Bloomberg’s recent proposal that aims to lure top engineering universities around the world to New York with a pledge of $100 million to be put towards a new campus (either on Governor’s Island, Roosevelt Island, or the Brooklyn Navy Yard) has universities across the country scrambling to send in their applications. Big names that have expressed interest include Stanford, Cornell, and NYU, so it probably doesn’t come as a surprise that today, PrezBo has officially thrown Columbia’s hat into the ring. That being said, with the proposals due tomorrow, our administrators certainly didn’t leave much margin for error.
Some major points touched on within the proposal (PDF):
- Columbia will build or renovate another 3 buildings on the Manhattanville Campus, adding 1.1 million additional square feet, which will make up the new “Institute of Data Sciences and Engineering.”

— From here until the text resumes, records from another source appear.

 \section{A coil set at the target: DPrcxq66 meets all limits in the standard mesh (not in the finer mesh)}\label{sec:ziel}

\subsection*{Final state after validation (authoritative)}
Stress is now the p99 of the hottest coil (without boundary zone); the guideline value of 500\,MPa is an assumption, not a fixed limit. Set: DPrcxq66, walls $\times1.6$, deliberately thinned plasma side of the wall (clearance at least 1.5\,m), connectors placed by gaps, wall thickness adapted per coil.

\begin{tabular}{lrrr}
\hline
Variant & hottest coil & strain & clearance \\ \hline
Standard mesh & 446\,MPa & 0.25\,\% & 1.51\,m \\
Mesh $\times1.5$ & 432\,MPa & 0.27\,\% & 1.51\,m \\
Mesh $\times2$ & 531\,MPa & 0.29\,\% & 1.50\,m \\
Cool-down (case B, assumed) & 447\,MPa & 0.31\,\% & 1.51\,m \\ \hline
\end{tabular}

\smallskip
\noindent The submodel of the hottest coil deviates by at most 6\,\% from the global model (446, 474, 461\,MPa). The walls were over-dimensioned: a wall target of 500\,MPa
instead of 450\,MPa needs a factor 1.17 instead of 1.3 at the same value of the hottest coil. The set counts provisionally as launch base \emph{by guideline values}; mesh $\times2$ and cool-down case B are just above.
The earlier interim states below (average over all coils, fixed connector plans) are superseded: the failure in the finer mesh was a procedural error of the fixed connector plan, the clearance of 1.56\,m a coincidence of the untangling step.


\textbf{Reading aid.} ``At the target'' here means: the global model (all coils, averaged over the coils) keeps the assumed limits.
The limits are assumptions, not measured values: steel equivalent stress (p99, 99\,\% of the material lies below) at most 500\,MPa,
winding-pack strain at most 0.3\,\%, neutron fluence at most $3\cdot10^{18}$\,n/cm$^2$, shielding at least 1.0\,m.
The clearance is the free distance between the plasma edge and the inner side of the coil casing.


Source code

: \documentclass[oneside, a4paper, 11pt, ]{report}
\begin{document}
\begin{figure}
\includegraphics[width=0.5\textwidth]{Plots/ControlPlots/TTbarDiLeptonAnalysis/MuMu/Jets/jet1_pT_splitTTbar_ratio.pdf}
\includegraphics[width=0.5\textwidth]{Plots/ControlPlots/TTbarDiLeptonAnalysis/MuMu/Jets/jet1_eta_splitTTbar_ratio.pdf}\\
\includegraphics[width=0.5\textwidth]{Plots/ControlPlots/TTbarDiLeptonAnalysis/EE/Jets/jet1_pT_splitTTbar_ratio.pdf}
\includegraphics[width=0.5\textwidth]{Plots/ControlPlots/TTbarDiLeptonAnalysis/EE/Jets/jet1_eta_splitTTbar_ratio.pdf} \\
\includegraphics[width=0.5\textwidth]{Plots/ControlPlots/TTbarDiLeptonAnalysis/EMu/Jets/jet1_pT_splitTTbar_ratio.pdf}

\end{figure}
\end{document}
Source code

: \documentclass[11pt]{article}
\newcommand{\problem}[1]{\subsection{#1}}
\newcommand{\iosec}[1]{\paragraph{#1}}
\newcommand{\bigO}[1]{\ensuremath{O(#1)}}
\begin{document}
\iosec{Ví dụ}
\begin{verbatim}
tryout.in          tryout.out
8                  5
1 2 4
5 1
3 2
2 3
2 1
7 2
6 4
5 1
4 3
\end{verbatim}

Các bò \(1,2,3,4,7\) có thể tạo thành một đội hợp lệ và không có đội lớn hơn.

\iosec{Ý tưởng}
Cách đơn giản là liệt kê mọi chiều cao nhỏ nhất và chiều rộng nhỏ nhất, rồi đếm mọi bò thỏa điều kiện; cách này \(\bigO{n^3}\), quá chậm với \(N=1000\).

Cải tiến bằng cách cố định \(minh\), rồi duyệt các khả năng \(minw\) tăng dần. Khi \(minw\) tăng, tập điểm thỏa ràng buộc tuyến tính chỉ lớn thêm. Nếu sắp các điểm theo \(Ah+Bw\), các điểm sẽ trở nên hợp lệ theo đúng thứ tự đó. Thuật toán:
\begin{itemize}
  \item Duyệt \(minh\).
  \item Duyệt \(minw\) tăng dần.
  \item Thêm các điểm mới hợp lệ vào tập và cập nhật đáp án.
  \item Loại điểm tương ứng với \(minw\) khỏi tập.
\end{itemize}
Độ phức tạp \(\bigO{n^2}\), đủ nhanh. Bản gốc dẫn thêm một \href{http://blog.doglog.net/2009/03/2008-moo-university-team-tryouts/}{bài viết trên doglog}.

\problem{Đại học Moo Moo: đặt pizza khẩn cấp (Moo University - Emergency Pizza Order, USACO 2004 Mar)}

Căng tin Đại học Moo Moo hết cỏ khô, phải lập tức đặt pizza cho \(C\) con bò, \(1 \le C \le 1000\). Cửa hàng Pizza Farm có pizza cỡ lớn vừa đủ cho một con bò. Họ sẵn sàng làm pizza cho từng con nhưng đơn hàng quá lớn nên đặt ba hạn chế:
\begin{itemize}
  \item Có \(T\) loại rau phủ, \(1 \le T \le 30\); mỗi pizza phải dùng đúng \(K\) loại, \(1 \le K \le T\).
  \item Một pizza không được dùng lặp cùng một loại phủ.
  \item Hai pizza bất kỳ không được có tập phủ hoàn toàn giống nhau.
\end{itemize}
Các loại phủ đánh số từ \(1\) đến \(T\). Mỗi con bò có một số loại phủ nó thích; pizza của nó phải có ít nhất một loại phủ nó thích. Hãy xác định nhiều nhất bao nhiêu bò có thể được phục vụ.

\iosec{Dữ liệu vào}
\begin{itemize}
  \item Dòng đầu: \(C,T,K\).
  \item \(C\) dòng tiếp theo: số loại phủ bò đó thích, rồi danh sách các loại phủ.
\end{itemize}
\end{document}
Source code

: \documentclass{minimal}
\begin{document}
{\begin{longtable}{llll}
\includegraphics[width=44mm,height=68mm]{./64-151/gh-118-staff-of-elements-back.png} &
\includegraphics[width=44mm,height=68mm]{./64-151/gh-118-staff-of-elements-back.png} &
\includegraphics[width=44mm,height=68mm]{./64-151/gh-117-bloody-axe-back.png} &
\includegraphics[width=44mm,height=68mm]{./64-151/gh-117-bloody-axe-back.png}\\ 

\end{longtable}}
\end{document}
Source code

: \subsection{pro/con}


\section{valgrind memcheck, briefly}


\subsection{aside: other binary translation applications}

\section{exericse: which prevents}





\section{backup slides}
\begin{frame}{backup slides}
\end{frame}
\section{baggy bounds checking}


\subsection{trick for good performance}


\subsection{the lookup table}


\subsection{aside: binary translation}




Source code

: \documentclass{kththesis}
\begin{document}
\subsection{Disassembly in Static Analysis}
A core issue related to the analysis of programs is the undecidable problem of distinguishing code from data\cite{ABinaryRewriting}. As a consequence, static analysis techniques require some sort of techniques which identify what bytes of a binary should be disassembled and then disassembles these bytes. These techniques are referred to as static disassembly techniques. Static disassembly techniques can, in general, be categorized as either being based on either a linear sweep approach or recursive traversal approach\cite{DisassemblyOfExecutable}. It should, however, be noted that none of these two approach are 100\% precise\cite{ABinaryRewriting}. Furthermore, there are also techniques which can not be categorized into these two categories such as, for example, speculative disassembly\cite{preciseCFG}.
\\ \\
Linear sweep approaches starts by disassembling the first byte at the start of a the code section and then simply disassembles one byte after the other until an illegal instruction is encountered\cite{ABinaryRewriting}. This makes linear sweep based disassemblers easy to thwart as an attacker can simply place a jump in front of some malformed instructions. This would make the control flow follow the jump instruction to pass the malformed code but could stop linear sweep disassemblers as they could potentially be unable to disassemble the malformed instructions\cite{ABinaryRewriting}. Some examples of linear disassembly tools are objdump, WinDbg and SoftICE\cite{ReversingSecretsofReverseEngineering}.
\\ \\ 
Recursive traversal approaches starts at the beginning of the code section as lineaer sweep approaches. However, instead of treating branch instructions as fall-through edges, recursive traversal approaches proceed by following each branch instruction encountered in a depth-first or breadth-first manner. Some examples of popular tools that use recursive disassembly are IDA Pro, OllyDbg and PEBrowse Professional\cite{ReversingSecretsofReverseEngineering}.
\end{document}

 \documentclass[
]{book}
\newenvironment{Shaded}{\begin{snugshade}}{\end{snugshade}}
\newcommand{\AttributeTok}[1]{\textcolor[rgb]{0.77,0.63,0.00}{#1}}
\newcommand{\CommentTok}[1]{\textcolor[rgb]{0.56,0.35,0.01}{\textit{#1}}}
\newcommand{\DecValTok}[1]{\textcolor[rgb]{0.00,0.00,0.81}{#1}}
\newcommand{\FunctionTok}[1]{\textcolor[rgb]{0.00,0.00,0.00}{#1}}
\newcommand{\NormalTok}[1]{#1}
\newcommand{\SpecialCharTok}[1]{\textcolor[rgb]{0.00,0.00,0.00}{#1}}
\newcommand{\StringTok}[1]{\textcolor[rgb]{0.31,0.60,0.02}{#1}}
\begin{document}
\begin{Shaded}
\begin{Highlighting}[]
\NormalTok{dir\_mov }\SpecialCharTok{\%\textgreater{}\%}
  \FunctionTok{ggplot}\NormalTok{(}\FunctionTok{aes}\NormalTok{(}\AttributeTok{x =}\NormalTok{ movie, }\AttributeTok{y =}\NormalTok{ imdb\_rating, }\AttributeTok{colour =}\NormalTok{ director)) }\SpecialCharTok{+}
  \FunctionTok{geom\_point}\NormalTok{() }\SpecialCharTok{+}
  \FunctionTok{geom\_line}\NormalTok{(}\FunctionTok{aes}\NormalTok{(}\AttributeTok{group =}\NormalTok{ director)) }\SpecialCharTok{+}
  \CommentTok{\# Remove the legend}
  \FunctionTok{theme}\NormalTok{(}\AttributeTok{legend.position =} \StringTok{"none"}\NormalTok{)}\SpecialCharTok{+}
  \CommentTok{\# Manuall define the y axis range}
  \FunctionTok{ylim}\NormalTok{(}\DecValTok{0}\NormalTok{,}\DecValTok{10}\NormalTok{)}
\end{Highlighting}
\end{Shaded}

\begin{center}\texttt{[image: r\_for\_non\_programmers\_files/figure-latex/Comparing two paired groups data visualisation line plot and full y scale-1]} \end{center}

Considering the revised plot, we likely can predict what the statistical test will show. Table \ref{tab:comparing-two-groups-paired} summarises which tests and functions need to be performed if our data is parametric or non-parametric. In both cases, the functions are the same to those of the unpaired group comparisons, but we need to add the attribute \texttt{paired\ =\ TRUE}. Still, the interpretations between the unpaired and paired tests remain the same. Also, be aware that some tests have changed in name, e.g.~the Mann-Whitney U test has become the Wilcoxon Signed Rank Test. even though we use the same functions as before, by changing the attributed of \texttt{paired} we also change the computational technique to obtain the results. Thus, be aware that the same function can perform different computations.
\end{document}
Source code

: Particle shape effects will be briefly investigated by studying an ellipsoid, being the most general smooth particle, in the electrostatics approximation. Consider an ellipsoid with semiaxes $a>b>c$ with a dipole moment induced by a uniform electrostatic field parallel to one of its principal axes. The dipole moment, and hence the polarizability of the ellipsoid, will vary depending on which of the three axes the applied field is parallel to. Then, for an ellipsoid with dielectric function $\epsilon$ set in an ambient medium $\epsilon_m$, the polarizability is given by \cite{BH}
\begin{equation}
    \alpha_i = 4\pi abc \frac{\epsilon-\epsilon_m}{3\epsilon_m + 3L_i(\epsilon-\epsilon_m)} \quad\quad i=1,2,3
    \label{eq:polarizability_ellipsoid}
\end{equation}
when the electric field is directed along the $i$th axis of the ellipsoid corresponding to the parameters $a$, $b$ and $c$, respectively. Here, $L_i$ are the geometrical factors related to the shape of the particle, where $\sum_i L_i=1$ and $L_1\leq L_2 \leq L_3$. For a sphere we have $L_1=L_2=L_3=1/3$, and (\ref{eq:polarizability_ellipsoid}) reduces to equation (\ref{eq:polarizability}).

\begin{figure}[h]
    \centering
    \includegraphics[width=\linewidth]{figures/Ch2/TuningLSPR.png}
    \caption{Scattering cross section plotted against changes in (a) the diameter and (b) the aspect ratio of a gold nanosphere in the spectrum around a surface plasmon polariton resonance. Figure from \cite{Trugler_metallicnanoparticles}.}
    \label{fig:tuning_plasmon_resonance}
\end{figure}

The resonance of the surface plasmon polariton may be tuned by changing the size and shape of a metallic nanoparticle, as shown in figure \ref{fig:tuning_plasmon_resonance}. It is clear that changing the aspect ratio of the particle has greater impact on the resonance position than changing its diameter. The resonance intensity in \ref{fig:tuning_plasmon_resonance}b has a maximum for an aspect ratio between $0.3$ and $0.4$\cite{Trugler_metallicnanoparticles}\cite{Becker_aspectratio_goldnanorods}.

- The Institute will consist of five specialized interdisciplinary research centers: U.S. and New Media Center, Smart Cities Center, Health Analytics Center, Cybersecurity Center, and Financial Analytics Center.
- Since Columbia already has the necessary building permits, the project is “more than shovel ready”—a boon for Columbia, given Bloomberg’s goal of having the campus open by 2015.
- Phase I of construction: By 2020, Columbia will have completed the construction of a 443,000 sq ft facility, housing 40 new faculty and 600 grad students. By 2022, there will be a total of 72 new faculty and 1,080 new grad students.
- Phase II will be completed by 2032, and involves renovating a 220,000 sq ft building to house 20 more faculty and 300 grad students, and building a 520,000 sq ft building for another 75 faculty and 1,125 grad students.
Noticeably, the Columbia proposal contrasts from the others in that it only adds to the current Manhattanville expansion plans, rather than utilizing any of the sites Bloomberg has proposed. The administration seems to be hoping Bloomberg will be pleased at not having to donate city land to the expansion, but we’ll have to wait and see. And given Bloomberg’s recent statements on the institute, he may end up spreading the love to multiple universities anyways.